About the Information You are Sharing
* How much information is it necessary to share in this situation?
* Have I separated out fact and opinion?
* Do I need to check with someone else who told me this information or wrote this report before I share it?
About the Person You Are Sharing Information With and How You Are Sharing It
* Am I giving this information to the right person?
* Am I sharing this information in a safe way?
* Does the person I am giving it to know it is confidential?
* What will they do with it?
After sharing information ask yourself:
* Does the person know that the information has been shared? (Where this would not place someone at risk or prejudice a Police investigation)
* Have I recorded what has been shared with whom and why on case records?
Whistleblowing is a term often used when a member of staff or a volunteer reports a concern about something that is happening in their workplace. This may be about fraud, health and safety issues, abuse or the standard of care provided by individual staff or the agency as a whole.
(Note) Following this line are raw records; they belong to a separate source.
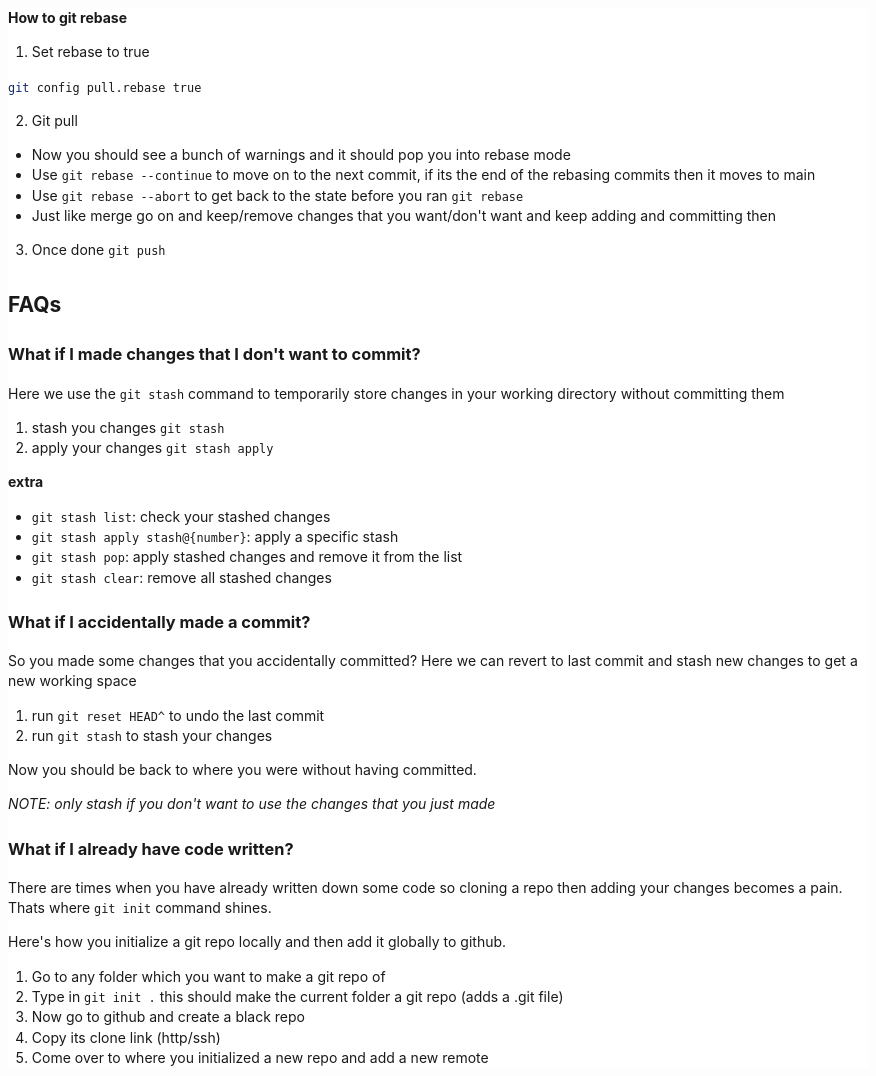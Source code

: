 **How to git rebase**

1. Set rebase to true

```bash
git config pull.rebase true
```

2. Git pull

- Now you should see a bunch of warnings and it should pop you into rebase mode
- Use `git rebase --continue` to move on to the next commit, if its the end of the rebasing commits then it moves to main
- Use `git rebase --abort` to get back to the state before you ran `git rebase`
- Just like merge go on and keep/remove changes that you want/don't want and keep adding and committing then

3. Once done `git push`

## FAQs

### What if I made changes that I don't want to commit?

Here we use the `git stash` command to temporarily store changes in your working directory without committing them

1. stash you changes `git stash`
2. apply your changes `git stash apply`

**extra**

- `git stash list`: check your stashed changes
- `git stash apply stash@{number}`: apply a specific stash
- `git stash pop`: apply stashed changes and remove it from the list
- `git stash clear`: remove all stashed changes

### What if I accidentally made a commit?

So you made some changes that you accidentally committed? Here we can revert to last commit and stash new changes to get a new working space

1. run `git reset HEAD^` to undo the last commit
2. run `git stash` to stash your changes

Now you should be back to where you were without having committed.

_NOTE: only stash if you don't want to use the changes that you just made_

### What if I already have code written?

There are times when you have already written down some code so cloning a repo then adding your changes becomes a pain. Thats where `git init` command shines.

Here's how you initialize a git repo locally and then add it globally to github.

1. Go to any folder which you want to make a git repo of
2. Type in `git init .` this should make the current folder a git repo (adds a .git file)
3. Now go to github and create a black repo
4. Copy its clone link (http/ssh)
5. Come over to where you initialized a new repo and add a new remote
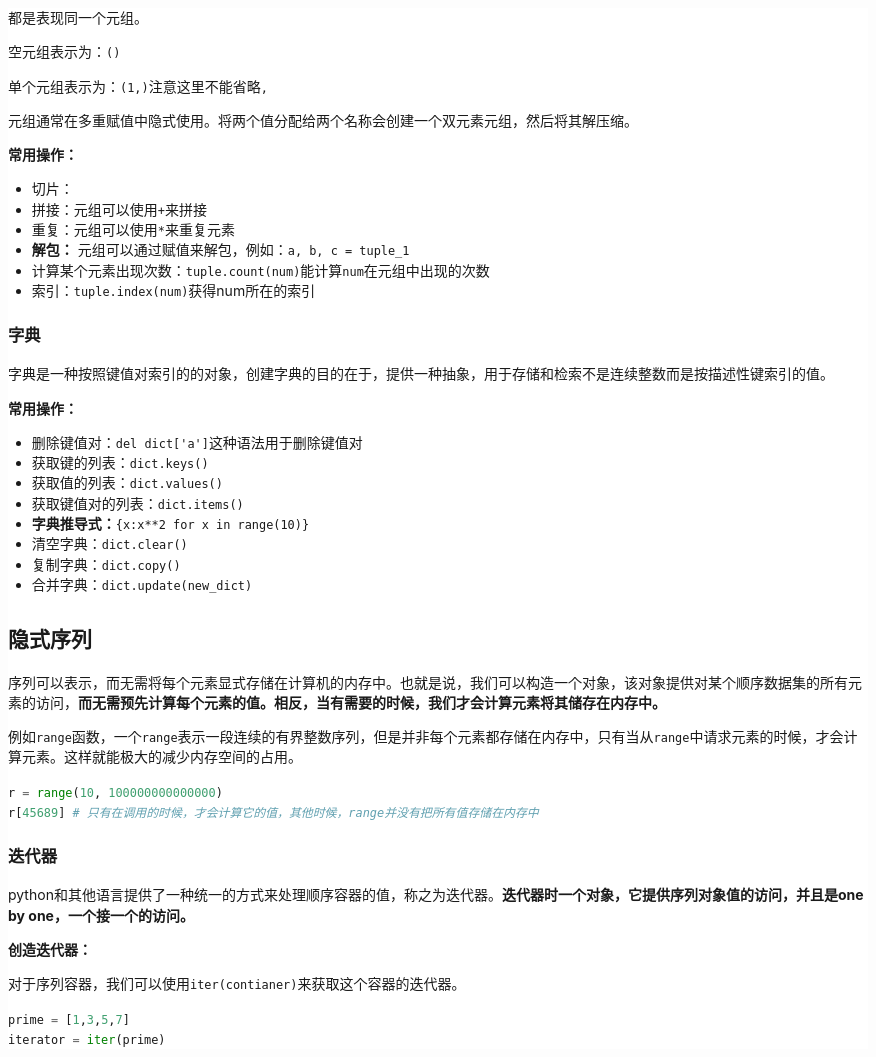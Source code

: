 都是表现同一个元组。

空元组表示为：`()`

单个元组表示为：`(1,)`注意这里不能省略`,`

元组通常在多重赋值中隐式使用。将两个值分配给两个名称会创建一个双元素元组，然后将其解压缩。

**常用操作：**

- 切片：
- 拼接：元组可以使用`+`来拼接
- 重复：元组可以使用`*`来重复元素
- **解包：** 元组可以通过赋值来解包，例如：`a, b, c = tuple_1`
- 计算某个元素出现次数：`tuple.count(num)`能计算`num`在元组中出现的次数
- 索引：`tuple.index(num)`获得num所在的索引

### 字典

字典是一种按照键值对索引的的对象，创建字典的目的在于，提供一种抽象，用于存储和检索不是连续整数而是按描述性键索引的值。

**常用操作：**

- 删除键值对：`del dict['a']`这种语法用于删除键值对
- 获取键的列表：`dict.keys()`
- 获取值的列表：`dict.values()`
- 获取键值对的列表：`dict.items()`
- **字典推导式：**`{x:x**2 for x in range(10)}`
- 清空字典：`dict.clear()`
- 复制字典：`dict.copy()`
- 合并字典：`dict.update(new_dict)`



## 隐式序列

序列可以表示，而无需将每个元素显式存储在计算机的内存中。也就是说，我们可以构造一个对象，该对象提供对某个顺序数据集的所有元素的访问，**而无需预先计算每个元素的值。相反，当有需要的时候，我们才会计算元素将其储存在内存中。**

例如`range`函数，一个`range`表示一段连续的有界整数序列，但是并非每个元素都存储在内存中，只有当从`range`中请求元素的时候，才会计算元素。这样就能极大的减少内存空间的占用。

```python
r = range(10, 100000000000000)
r[45689] # 只有在调用的时候，才会计算它的值，其他时候，range并没有把所有值存储在内存中
```



### 迭代器

python和其他语言提供了一种统一的方式来处理顺序容器的值，称之为迭代器。**迭代器时一个对象，它提供序列对象值的访问，并且是one by one，一个接一个的访问。**

**创造迭代器：**

对于序列容器，我们可以使用`iter(contianer)`来获取这个容器的迭代器。

```python
prime = [1,3,5,7]
iterator = iter(prime)
```

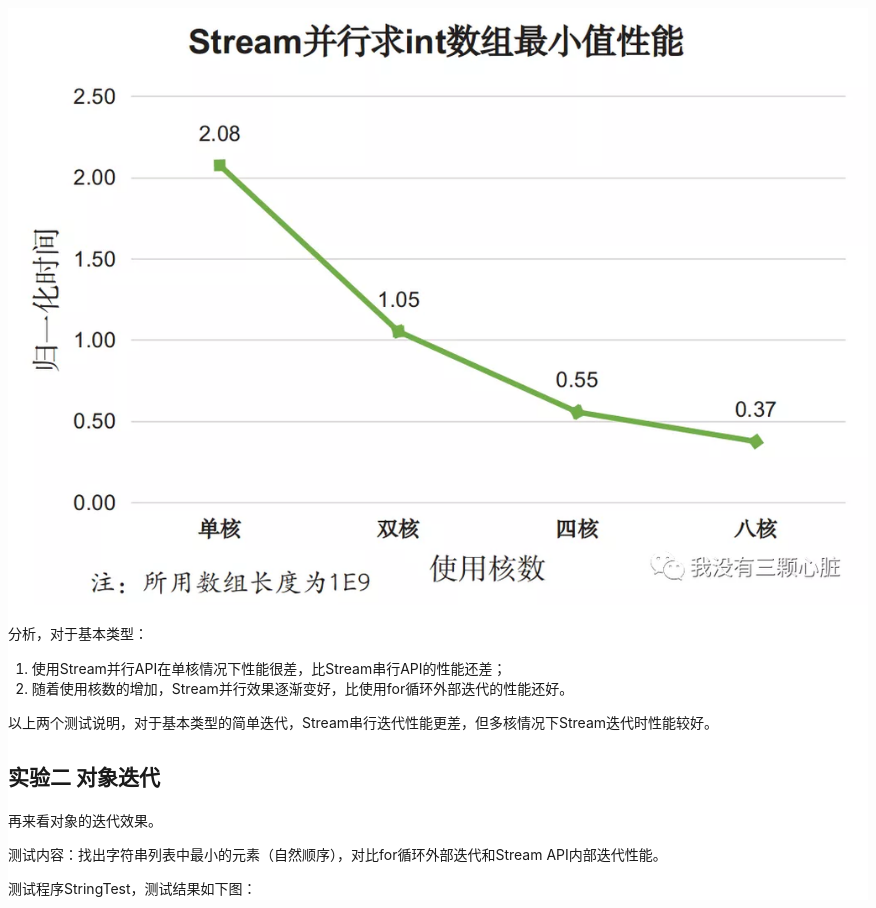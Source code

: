 ![img](Java8中的流操作-基本使用&性能测试.assets/640-1569383560916.webp)

分析，对于基本类型：

1. 使用Stream并行API在单核情况下性能很差，比Stream串行API的性能还差；
2. 随着使用核数的增加，Stream并行效果逐渐变好，比使用for循环外部迭代的性能还好。

以上两个测试说明，对于基本类型的简单迭代，Stream串行迭代性能更差，但多核情况下Stream迭代时性能较好。

## 实验二 对象迭代

再来看对象的迭代效果。

测试内容：找出字符串列表中最小的元素（自然顺序），对比for循环外部迭代和Stream API内部迭代性能。

测试程序StringTest，测试结果如下图：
Peartree Surgery and West Horndon Surgery has a policy dedicated to whistleblowing – we see this as an important way of protecting and encouraging our staff to ensure we are providing a safe service.
We ensure that we look after these groups through
* Staff training: all staff are trained at the appropriate level for their role in the organisation
* Communication: Our meetings at which patients at risk are discussed take place on a regular basis.
* By allocating a senior member of clinical staff to be the lead for safeguarding.